Today, Constance has come a long way. She did get to university in Newcastle-upon-Tyne to read law, gaining a grant on an independent basis once she had established she'd been self-sufficient for five years. She went on to become a barrister - both prosecuting and defending criminal cases including murder, rape and armed robbery - and spent quite a lot of her time at the Old Bailey. In 1996 she became one of the first black women to sit as a judge in the UK. She has two children from a long-standing relationship with a lawyer, but for the last five years has been with eminent barrister Tony Arlidge QC, who is 20 years her senior.

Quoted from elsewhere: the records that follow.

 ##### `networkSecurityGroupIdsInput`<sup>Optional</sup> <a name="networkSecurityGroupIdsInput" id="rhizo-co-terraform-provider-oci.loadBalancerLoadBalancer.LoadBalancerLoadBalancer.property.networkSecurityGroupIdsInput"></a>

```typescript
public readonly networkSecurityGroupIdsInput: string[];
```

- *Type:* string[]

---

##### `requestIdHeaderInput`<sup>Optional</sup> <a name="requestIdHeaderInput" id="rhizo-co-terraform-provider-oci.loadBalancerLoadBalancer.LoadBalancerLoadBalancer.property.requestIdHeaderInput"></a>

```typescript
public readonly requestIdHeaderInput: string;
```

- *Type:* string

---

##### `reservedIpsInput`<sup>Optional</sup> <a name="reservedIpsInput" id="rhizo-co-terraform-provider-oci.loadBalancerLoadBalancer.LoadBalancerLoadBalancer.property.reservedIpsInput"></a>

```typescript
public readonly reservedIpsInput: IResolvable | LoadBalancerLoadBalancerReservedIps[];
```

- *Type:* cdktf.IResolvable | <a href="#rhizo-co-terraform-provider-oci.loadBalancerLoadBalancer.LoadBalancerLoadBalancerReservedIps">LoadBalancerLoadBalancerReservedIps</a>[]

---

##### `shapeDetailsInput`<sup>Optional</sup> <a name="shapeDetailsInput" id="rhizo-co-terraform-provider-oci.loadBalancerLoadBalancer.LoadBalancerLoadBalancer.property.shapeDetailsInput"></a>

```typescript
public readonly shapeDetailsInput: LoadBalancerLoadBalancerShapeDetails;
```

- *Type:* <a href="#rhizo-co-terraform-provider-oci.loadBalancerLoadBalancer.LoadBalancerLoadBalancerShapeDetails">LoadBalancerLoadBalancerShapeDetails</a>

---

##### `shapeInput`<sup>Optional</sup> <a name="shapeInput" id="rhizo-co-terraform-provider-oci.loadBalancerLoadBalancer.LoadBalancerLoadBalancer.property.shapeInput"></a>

She says the book is likely to come as a surprise to her colleagues, who know nothing about her past. "They think I'm quite privileged and that I talk posh," she laughs. But she would rather be seen as a survivor than a victim. I do hope that I'm not ever seen as a victim because that would be too depressing. My mother's treatment of me has made me more determined in my profession. I do realise I'm a fighter." Her sisters, who were much favoured by her mother, sat back and watched the abuse happen. Although they do keep in touch with Constance, she says it is not a terribly comfortable relationship. She will never be reunited with her mother. "I moved on and closed the door on that chapter of my life when I told my mother I would never speak to her again. I have told my children that I had a very bad relationship with my mother, so bad that I stopped speaking to her, and they understand that."
Her son, Martin, 18, has just finished his A-levels and could only read a few chapters before he put her book down. He has not picked it up since, she says. Her daughter, Francesca, 16, would love to ask Constance's mother to explain why she did what she did. They have met her only once, in passing.
Constance believes her fight for justice and success in the legal profession must have been driven by her past in some way. "I'm acutely aware of injustice and to that extent my past is a reflection of that," she says.
Ugly, by Constance Briscoe, is published by Hodder & Stoughton, priced £12.99. Out now.